■ **TASK OBJECTIVE**
Restate the data exactly as given and keep the pictures out.

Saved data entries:
========

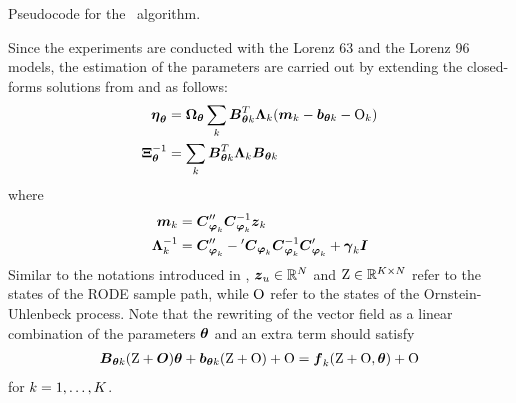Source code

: \begin{algorithm}
    \centering
    \caption{Pseudocode for the \algolpmfsde\ algorithm.}
    \label{algo-lpmf-sde}
    \begin{algorithmic}[1]
        \EndFor
    \end{algorithmic}
\end{algorithm}

Since the experiments are conducted with the Lorenz 63 and the Lorenz 96 models, the estimation of the parameters are carried out by extending the closed-forms solutions from  and  as follows:
\begin{align}
    \boldsymbol{\eta}_{\boldsymbol{\theta}} 
    & = \boldsymbol{\Omega}_{\boldsymbol{\theta}} \sum_k{\boldsymbol{B}_{\boldsymbol{\theta}{k}}^T\boldsymbol{\Lambda}_{k}(\boldsymbol{m}_{k} - \boldsymbol{b}_{\boldsymbol{\theta}{k}} - \mathrm{O}_k)}    
    \\
    \boldsymbol{\Xi}_{\boldsymbol{\theta}}^{-1}
    & = \sum_k{\boldsymbol{B}_{\boldsymbol{\theta}{k}}^T\boldsymbol{\Lambda}_{k}\boldsymbol{B}_{\boldsymbol{\theta}{k}}}
\end{align}
where 
\begin{align}
    \boldsymbol{m}_{k} &= \boldsymbol{C}^{\prime\prime}_{\boldsymbol{\varphi}_{k}}\boldsymbol{C}_{\boldsymbol{\varphi}_{k}}^{-1}\boldsymbol{z}_k
    \\
    \boldsymbol{\Lambda}_{k}^{-1} &= \boldsymbol{C}^{\prime\prime}_{\boldsymbol{\varphi}_{k}} - {}^{\prime}\boldsymbol{C}_{\boldsymbol{\varphi}_{k}}\boldsymbol{C}_{\boldsymbol{\varphi}_{k}}^{-1}\boldsymbol{C}^{\prime}_{\boldsymbol{\varphi}_{k}} + \boldsymbol{\gamma}_k \boldsymbol{I}
\end{align}
Similar to the notations introduced in , $\boldsymbol{z}_u \in \mathbb{R}^N$ and $\mathrm{Z} \in \mathbb{R}^{K \times N}$ refer to the states of the RODE sample path, while $\mathrm{O}$ refer to the states of the Ornstein-Uhlenbeck process.
Note that the rewriting of the vector field as a linear combination of the parameters $\boldsymbol{\theta}$ and an extra term should satisfy
\begin{align}
    \boldsymbol{B}_{\boldsymbol{\theta} k}(\mathrm{Z} + \boldsymbol{O})\boldsymbol{\theta} + \boldsymbol{b}_{\boldsymbol{\theta} k}(\mathrm{Z} + \mathrm{O}) + \mathrm{O} 
    = 
    \boldsymbol{f}_k(\mathrm{Z} + \mathrm{O}, \boldsymbol{\theta}) + \mathrm{O}
\end{align}
for $k = 1,\dots,K$.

========

■ **EXERCISE OUTPUT**
Source code

: \begin{algorithm}
    \centering
    \caption{Pseudocode for the \algolpmfsde\ algorithm.}
    \label{algo-lpmf-sde}
    \begin{algorithmic}[1]
        \EndFor
    \end{algorithmic}
\end{algorithm}

Since the experiments are conducted with the Lorenz 63 and the Lorenz 96 models, the estimation of the parameters are carried out by extending the closed-forms solutions from  and  as follows:
\begin{align}
    \boldsymbol{\eta}_{\boldsymbol{\theta}} 
    & = \boldsymbol{\Omega}_{\boldsymbol{\theta}} \sum_k{\boldsymbol{B}_{\boldsymbol{\theta}{k}}^T\boldsymbol{\Lambda}_{k}(\boldsymbol{m}_{k} - \boldsymbol{b}_{\boldsymbol{\theta}{k}} - \mathrm{O}_k)}    
    \\
    \boldsymbol{\Xi}_{\boldsymbol{\theta}}^{-1}
    & = \sum_k{\boldsymbol{B}_{\boldsymbol{\theta}{k}}^T\boldsymbol{\Lambda}_{k}\boldsymbol{B}_{\boldsymbol{\theta}{k}}}
\end{align}
where 
\begin{align}
    \boldsymbol{m}_{k} &= \boldsymbol{C}^{\prime\prime}_{\boldsymbol{\varphi}_{k}}\boldsymbol{C}_{\boldsymbol{\varphi}_{k}}^{-1}\boldsymbol{z}_k
    \\
    \boldsymbol{\Lambda}_{k}^{-1} &= \boldsymbol{C}^{\prime\prime}_{\boldsymbol{\varphi}_{k}} - {}^{\prime}\boldsymbol{C}_{\boldsymbol{\varphi}_{k}}\boldsymbol{C}_{\boldsymbol{\varphi}_{k}}^{-1}\boldsymbol{C}^{\prime}_{\boldsymbol{\varphi}_{k}} + \boldsymbol{\gamma}_k \boldsymbol{I}
\end{align}
Similar to the notations introduced in , $\boldsymbol{z}_u \in \mathbb{R}^N$ and $\mathrm{Z} \in \mathbb{R}^{K \times N}$ refer to the states of the RODE sample path, while $\mathrm{O}$ refer to the states of the Ornstein-Uhlenbeck process.
Note that the rewriting of the vector field as a linear combination of the parameters $\boldsymbol{\theta}$ and an extra term should satisfy
\begin{align}
    \boldsymbol{B}_{\boldsymbol{\theta} k}(\mathrm{Z} + \boldsymbol{O})\boldsymbol{\theta} + \boldsymbol{b}_{\boldsymbol{\theta} k}(\mathrm{Z} + \mathrm{O}) + \mathrm{O} 
    = 
    \boldsymbol{f}_k(\mathrm{Z} + \mathrm{O}, \boldsymbol{\theta}) + \mathrm{O}
\end{align}
for $k = 1,\dots,K$.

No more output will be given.